CAD/JPY traded higher on Monday, breaking above the upper end of a symmetrical triangle that had been containing the price action since January 24th. The rate traded briefly above the key barrier of 90.80, which provided decent resistance between January 28th and February 4th. However, it returned back below that line. In any case, as long as the rate is trading above the upper end of the triangle, we would consider the short-term picture to be positive.
Even if the current setback continues for a while more, we see decent chances for the bulls to regain charge from near the upper end of the triangle. If indeed this is the case and we do see a rebound, we would expect a test near the 91.20 barrier, which is slightly above the high of January 27th, and it is marked by the inside swing low of January 20th. If that barrier is broken, then we could see advances towards the 91.65 or 91.95 zones, marked by the highs of January 20th and 19th, respectively.

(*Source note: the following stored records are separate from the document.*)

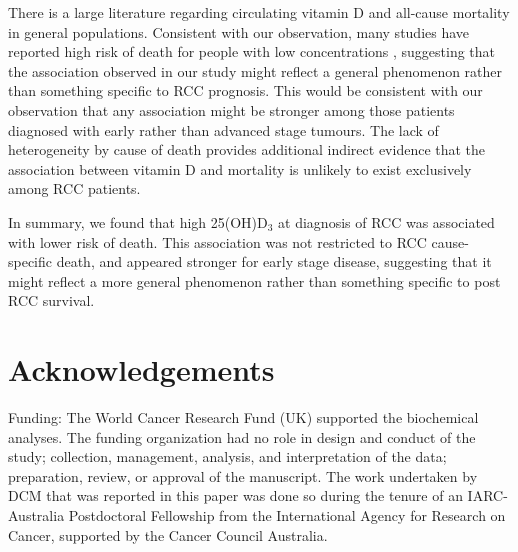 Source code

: \documentclass[a4paper,11pt]{article}
\begin{document}
There is a large literature regarding circulating vitamin D and all-cause 
mortality in general populations. Consistent with our observation, many studies 
have reported high risk of death for people with low concentrations 
\cite{schottker_strong_2013, virtanen_association_2011, hutchinson_low_2010, 
szulc_serum_2009, semba_low_2009, pilz_vitamin_2009, 
melamed_ml_25-hydroxyvitamin_2008, jia_nutritional_2007}, suggesting that 
the association observed in our study might reflect a general phenomenon rather 
than something specific to RCC prognosis. This would be consistent with our 
observation that any association might be stronger among those patients 
diagnosed with early rather than advanced stage tumours. The lack of 
heterogeneity by cause of death provides additional indirect evidence that the 
association between vitamin D and mortality is unlikely to exist exclusively 
among RCC patients. 

In summary, we found that high 25(OH)D$_3$ at diagnosis of RCC was associated 
with lower risk of death. This association was not restricted to RCC 
cause-specific death, and appeared stronger for early stage disease, suggesting 
that it might reflect a more general phenomenon rather than something 
specific to post RCC survival.  

\section*{Acknowledgements}
\noindent Funding:
The World Cancer Research Fund (UK) supported the biochemical analyses. The 
funding organization had no role in design and conduct of the study; collection, 
management, analysis, and interpretation of the data; preparation, review, or 
approval of the manuscript. The work undertaken by DCM that was reported in this 
paper was done so during the tenure of an IARC-Australia Postdoctoral Fellowship 
from the International Agency for Research on Cancer, supported by the Cancer 
Council Australia. 

\clearpage


\end{document}
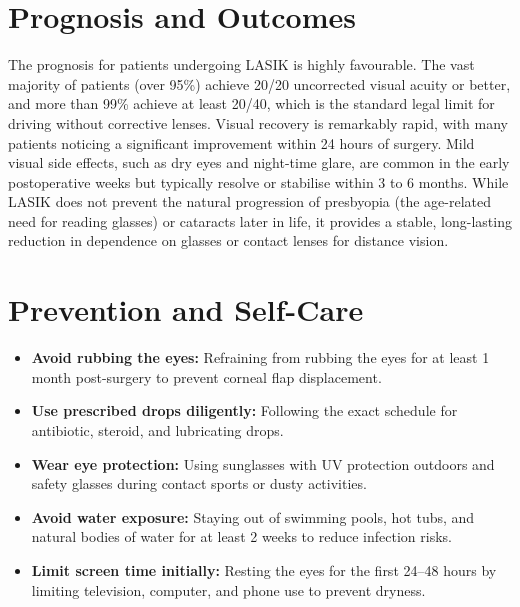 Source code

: \section*{Prognosis and Outcomes}
The prognosis for patients undergoing LASIK is highly favourable. The vast majority of patients (over 95\%) achieve 20/20 uncorrected visual acuity or better, and more than 99\% achieve at least 20/40, which is the standard legal limit for driving without corrective lenses. Visual recovery is remarkably rapid, with many patients noticing a significant improvement within 24 hours of surgery. Mild visual side effects, such as dry eyes and night-time glare, are common in the early postoperative weeks but typically resolve or stabilise within 3 to 6 months. While LASIK does not prevent the natural progression of presbyopia (the age-related need for reading glasses) or cataracts later in life, it provides a stable, long-lasting reduction in dependence on glasses or contact lenses for distance vision.

\section*{Prevention and Self-Care}
\begin{itemize}
    \item \textbf{Avoid rubbing the eyes:} Refraining from rubbing the eyes for at least 1 month post-surgery to prevent corneal flap displacement.
    \item \textbf{Use prescribed drops diligently:} Following the exact schedule for antibiotic, steroid, and lubricating drops.
    \item \textbf{Wear eye protection:} Using sunglasses with UV protection outdoors and safety glasses during contact sports or dusty activities.
    \item \textbf{Avoid water exposure:} Staying out of swimming pools, hot tubs, and natural bodies of water for at least 2 weeks to reduce infection risks.
    \item \textbf{Limit screen time initially:} Resting the eyes for the first 24--48 hours by limiting television, computer, and phone use to prevent dryness.
\end{itemize}

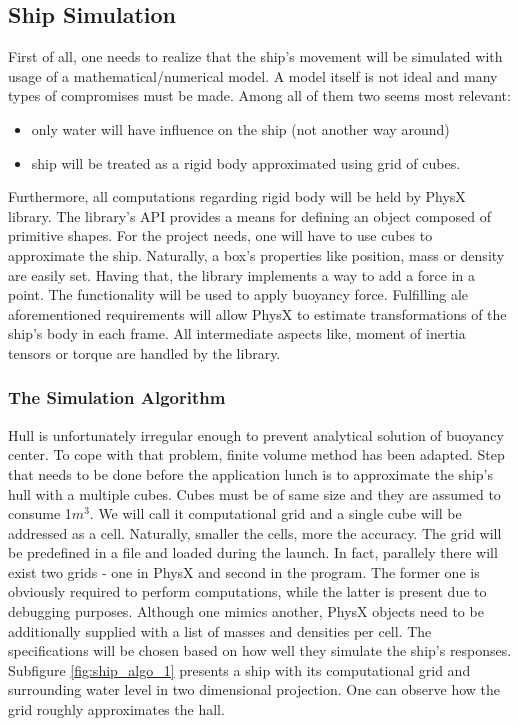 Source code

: \documentclass{report}
\begin{document}
\subsection{Ship Simulation} \label{subsec:ship_simulation}
First of all, one needs to realize that the ship's movement will be simulated with
usage of a mathematical/numerical model. A model itself is not ideal and many types of compromises must be made. Among all of them two seems most relevant: 
\begin{itemize}
\item only water will have influence on the ship (not another way around)
\item ship will be treated as a rigid body approximated using grid of cubes. 
\end{itemize} 
Furthermore, all computations regarding rigid body will be held by PhysX library. The library's API provides a means for defining an object composed of primitive shapes. For the project needs, one will have to use cubes to approximate the ship. Naturally, a box's properties like position, mass or density are easily set.
Having that, the library implements a way to add a force in a point. The functionality will be used to apply buoyancy force. Fulfilling ale aforementioned requirements will allow PhysX to estimate transformations of the ship's body in each frame. All intermediate aspects like, moment of inertia tensors or torque are handled by the library.

\subsubsection{The Simulation Algorithm}
Hull is unfortunately irregular enough to prevent analytical solution of buoyancy center. To cope with that problem, finite volume method has been adapted. Step that needs to be done before the application lunch is to approximate the ship's hull with a multiple cubes. Cubes must be of same size and they are assumed to consume 1$m^3$. We will call it computational grid and a single cube will be addressed as a cell. Naturally, smaller the cells, more the accuracy. The grid will be predefined in a file and loaded during the launch. In fact, parallely there will exist two grids - one in PhysX and second in the program. The former one is obviously required to perform computations, while the latter is present due to debugging purposes. Although one mimics another, PhysX objects need to be additionally supplied with a list of masses and densities per cell. The specifications will be chosen based on how well they simulate the ship's responses. Subfigure \ref{fig:ship_algo_1} presents a ship with its computational grid and surrounding water level in two dimensional projection. One can observe how the grid roughly approximates the hall.   
\end{document}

Turning our gaze to our short-term oscillators, we see that the RSI, although above 50, has turned down, while the MACD lies above both its zero and trigger lines, but shows signs of topping as well. Both indicators detect slowing upside speed, and support the view for some further retreat before the next leg north.
Now, in order to start examining the bearish case, we would like to see a clear dip below the round figure of 90.00. The rate will already be below the lower end of the pre-discussed triangle and the bears may initially get encouraged to push the action towards the low of January 24th, at 89.57. Slightly lower lies the 89.45 barrier, marked by the low of December 28th, the break of which could extend the fall towards the low of December 24th, at 89.10.